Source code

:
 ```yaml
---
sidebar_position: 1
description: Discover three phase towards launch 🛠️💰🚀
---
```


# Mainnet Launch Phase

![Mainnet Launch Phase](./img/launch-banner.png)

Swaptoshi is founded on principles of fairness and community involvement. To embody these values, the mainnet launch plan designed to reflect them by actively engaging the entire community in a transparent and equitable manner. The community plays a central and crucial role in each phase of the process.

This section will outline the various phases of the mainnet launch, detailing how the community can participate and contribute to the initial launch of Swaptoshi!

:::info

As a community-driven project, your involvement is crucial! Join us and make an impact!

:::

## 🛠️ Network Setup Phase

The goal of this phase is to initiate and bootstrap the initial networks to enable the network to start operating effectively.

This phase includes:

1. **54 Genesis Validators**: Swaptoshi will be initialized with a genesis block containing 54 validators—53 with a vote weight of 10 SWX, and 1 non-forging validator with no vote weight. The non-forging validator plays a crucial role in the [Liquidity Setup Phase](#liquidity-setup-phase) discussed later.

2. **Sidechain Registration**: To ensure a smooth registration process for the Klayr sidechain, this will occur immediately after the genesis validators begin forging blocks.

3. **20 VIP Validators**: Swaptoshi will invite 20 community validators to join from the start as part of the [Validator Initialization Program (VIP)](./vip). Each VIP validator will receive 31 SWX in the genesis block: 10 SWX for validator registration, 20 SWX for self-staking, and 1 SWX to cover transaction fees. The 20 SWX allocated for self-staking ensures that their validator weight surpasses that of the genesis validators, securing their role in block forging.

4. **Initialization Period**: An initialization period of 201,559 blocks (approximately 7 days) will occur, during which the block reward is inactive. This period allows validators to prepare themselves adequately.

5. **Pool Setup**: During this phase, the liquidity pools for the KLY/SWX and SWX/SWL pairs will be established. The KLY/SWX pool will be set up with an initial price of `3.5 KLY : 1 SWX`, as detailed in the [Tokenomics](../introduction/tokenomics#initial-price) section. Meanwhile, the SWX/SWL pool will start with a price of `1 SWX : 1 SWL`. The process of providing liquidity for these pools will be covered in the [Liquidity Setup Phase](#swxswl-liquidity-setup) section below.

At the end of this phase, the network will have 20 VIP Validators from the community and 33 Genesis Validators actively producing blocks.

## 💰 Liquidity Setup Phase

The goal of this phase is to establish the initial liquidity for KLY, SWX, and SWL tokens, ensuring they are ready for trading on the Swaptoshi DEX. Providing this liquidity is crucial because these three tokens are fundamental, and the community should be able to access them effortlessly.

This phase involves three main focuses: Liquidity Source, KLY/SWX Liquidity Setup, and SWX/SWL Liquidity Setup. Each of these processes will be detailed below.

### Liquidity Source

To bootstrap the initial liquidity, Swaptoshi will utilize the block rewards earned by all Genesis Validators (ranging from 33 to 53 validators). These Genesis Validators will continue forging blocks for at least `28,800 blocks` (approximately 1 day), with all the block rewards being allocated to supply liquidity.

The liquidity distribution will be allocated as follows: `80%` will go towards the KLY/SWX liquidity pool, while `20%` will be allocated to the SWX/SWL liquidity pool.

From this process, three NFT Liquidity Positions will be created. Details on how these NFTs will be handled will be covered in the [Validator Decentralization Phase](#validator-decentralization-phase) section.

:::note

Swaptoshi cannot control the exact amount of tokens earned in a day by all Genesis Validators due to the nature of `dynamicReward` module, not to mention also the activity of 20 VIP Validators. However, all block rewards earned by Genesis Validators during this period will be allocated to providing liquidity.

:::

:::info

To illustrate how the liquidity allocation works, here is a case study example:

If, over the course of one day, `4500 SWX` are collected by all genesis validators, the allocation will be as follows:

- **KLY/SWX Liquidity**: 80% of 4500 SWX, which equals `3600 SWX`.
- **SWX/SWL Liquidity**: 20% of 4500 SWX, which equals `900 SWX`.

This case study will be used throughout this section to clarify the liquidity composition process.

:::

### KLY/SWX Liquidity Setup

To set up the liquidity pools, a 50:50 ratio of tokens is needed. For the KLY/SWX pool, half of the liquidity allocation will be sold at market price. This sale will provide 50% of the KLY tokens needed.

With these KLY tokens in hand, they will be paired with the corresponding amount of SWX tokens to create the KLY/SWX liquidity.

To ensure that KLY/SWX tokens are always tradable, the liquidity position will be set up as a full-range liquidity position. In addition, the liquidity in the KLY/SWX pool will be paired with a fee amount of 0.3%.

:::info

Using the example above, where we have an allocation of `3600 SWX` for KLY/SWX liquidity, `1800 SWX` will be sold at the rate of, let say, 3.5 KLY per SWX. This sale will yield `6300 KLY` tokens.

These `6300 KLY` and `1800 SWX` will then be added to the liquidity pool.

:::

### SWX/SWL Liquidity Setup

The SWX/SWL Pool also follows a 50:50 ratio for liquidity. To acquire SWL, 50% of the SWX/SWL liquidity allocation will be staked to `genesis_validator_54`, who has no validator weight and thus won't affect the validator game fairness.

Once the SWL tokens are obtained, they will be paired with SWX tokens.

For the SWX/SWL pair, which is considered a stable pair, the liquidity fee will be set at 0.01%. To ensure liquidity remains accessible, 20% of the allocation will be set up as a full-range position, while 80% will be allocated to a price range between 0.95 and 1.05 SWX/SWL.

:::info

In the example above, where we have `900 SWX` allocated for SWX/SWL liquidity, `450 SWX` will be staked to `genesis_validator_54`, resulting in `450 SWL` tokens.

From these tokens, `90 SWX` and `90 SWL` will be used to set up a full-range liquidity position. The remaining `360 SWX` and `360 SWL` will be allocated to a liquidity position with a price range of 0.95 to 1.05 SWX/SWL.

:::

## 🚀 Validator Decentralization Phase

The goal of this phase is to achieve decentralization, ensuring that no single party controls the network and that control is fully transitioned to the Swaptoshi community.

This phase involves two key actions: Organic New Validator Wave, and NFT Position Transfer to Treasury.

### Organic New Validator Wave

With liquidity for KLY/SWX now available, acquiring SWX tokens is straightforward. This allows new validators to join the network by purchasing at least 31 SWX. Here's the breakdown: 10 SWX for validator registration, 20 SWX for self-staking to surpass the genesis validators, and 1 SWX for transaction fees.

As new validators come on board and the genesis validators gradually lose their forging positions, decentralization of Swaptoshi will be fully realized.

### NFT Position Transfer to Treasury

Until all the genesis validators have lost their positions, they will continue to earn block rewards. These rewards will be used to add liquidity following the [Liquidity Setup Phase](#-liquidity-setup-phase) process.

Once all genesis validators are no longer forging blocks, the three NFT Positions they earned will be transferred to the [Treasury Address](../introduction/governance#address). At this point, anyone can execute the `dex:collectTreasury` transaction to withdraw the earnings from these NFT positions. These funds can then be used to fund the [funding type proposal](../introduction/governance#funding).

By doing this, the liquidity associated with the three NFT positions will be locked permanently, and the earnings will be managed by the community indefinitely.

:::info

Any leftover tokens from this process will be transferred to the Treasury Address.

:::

....................

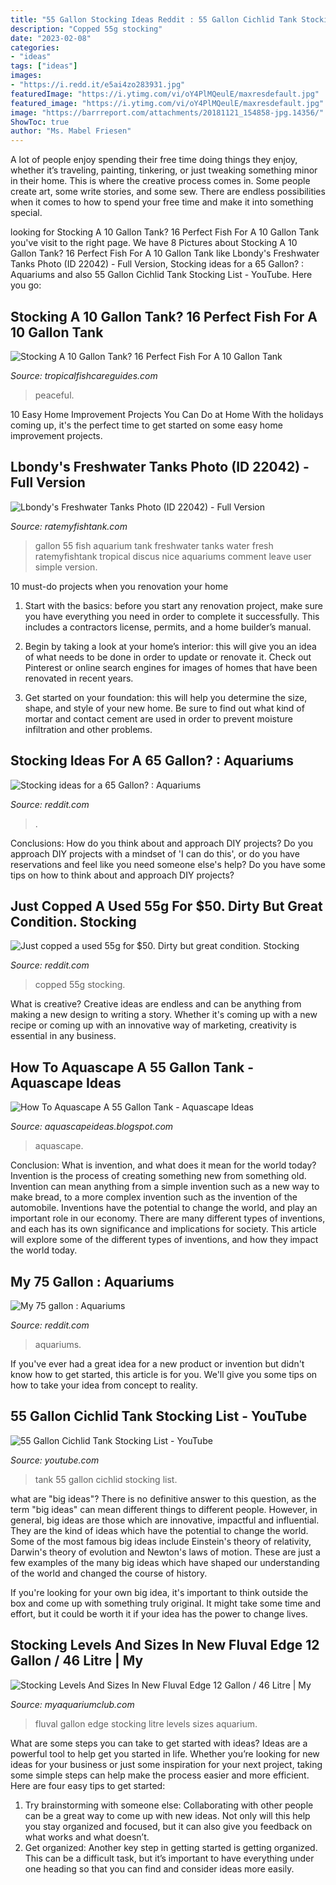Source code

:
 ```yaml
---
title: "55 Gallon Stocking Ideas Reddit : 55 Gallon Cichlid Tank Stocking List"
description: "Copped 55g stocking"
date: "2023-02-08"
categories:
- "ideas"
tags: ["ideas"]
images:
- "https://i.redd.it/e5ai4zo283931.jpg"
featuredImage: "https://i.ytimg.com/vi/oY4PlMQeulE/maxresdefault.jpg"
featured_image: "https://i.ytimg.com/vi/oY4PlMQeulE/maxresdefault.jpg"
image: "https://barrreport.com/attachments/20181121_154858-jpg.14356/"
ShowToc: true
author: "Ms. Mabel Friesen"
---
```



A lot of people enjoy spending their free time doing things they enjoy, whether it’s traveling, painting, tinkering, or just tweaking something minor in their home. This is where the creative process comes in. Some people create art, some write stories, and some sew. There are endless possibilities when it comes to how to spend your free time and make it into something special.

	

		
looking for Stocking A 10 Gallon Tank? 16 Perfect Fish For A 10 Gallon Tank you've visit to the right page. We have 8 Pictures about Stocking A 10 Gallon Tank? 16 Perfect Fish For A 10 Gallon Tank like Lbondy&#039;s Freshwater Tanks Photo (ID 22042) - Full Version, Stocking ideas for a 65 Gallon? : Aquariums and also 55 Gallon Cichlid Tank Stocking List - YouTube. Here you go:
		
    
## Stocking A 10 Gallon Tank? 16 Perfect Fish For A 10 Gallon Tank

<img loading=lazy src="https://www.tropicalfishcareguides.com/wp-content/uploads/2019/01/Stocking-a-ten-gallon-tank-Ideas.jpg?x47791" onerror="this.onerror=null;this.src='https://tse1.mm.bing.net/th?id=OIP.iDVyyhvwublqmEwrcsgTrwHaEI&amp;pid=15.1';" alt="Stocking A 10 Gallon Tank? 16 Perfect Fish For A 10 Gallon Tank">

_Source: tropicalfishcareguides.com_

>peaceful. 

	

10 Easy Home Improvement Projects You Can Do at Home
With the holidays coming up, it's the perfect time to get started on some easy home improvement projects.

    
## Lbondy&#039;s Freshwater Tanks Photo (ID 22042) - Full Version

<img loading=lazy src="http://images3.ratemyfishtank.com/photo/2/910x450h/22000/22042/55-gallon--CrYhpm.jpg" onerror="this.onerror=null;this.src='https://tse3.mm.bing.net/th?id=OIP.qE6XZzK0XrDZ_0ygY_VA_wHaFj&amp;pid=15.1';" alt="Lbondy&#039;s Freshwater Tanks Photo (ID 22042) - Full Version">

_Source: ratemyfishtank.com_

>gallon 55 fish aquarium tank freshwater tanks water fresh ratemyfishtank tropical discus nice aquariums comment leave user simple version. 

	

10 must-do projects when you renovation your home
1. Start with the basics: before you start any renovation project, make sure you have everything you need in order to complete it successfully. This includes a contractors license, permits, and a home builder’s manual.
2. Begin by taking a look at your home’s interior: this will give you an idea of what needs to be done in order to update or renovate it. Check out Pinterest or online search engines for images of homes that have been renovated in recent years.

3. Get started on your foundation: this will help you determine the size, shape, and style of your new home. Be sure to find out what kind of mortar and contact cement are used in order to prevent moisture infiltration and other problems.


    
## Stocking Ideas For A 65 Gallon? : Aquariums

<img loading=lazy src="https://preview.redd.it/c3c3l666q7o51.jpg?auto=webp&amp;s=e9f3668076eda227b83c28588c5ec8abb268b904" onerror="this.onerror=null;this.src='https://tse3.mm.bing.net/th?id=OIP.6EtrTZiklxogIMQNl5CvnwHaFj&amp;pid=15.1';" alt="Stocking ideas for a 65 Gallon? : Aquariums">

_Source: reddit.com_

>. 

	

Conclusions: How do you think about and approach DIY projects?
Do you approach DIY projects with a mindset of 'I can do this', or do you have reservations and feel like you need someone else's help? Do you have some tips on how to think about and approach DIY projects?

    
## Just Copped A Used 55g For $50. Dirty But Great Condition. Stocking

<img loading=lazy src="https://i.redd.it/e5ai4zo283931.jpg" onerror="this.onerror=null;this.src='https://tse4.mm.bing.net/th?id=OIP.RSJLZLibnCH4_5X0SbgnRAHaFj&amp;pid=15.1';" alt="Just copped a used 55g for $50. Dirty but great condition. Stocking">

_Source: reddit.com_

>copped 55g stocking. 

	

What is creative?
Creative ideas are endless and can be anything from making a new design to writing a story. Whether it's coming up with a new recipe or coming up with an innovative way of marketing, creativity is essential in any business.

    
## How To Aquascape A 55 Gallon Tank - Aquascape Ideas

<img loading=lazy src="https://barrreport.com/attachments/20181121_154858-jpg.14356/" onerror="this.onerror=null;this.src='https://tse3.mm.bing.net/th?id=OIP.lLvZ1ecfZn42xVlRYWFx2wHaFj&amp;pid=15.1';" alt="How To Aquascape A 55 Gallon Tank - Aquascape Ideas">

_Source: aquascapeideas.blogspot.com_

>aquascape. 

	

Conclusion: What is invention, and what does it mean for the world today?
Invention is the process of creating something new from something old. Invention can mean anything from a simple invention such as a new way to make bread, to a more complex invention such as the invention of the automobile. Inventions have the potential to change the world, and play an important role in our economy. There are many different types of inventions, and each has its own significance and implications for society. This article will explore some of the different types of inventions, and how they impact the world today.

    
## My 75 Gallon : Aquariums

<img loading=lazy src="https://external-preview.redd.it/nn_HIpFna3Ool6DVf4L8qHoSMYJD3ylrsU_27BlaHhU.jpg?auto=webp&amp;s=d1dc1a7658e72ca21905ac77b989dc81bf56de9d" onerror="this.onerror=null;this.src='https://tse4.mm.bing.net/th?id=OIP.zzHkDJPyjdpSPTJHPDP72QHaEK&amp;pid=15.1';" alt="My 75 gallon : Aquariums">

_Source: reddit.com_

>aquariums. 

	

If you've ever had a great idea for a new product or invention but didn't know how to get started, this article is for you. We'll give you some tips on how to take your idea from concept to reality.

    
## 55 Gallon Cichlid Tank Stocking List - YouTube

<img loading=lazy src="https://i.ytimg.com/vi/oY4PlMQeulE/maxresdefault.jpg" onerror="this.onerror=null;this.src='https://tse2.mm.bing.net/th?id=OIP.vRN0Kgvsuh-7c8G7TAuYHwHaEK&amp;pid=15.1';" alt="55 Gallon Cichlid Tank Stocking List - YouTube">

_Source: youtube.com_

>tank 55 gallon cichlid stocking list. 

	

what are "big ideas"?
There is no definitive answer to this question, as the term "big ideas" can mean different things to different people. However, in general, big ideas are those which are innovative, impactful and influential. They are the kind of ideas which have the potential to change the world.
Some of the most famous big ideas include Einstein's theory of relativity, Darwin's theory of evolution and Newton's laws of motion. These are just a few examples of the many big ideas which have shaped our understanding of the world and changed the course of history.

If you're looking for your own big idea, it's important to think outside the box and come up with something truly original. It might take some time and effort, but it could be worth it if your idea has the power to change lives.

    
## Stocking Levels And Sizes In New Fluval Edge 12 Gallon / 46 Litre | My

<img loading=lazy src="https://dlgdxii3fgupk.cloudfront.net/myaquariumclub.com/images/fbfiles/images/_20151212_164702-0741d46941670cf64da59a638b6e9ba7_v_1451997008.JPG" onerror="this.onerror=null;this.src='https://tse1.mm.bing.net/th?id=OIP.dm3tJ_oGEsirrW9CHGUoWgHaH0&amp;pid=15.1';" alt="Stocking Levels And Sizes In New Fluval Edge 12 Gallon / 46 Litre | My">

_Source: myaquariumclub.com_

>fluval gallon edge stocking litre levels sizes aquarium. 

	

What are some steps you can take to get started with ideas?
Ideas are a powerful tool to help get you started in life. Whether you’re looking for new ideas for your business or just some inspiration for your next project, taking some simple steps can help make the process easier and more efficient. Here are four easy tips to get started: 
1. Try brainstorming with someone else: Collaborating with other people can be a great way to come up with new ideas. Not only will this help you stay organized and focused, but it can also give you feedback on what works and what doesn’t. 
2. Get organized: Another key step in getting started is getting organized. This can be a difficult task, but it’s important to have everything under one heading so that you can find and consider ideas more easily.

....................

With "myaquariumclub" as the word to match, copy each line of the records that has it.

<img loading=lazy src="https://dlgdxii3fgupk.cloudfront.net/myaquariumclub.com/images/fbfiles/images/_20151212_164702-0741d46941670cf64da59a638b6e9ba7_v_1451997008.JPG" onerror="this.onerror=null;this.src='https://tse1.mm.bing.net/th?id=OIP.dm3tJ_oGEsirrW9CHGUoWgHaH0&amp;pid=15.1';" alt="Stocking Levels And Sizes In New Fluval Edge 12 Gallon / 46 Litre | My">
_Source: myaquariumclub.com_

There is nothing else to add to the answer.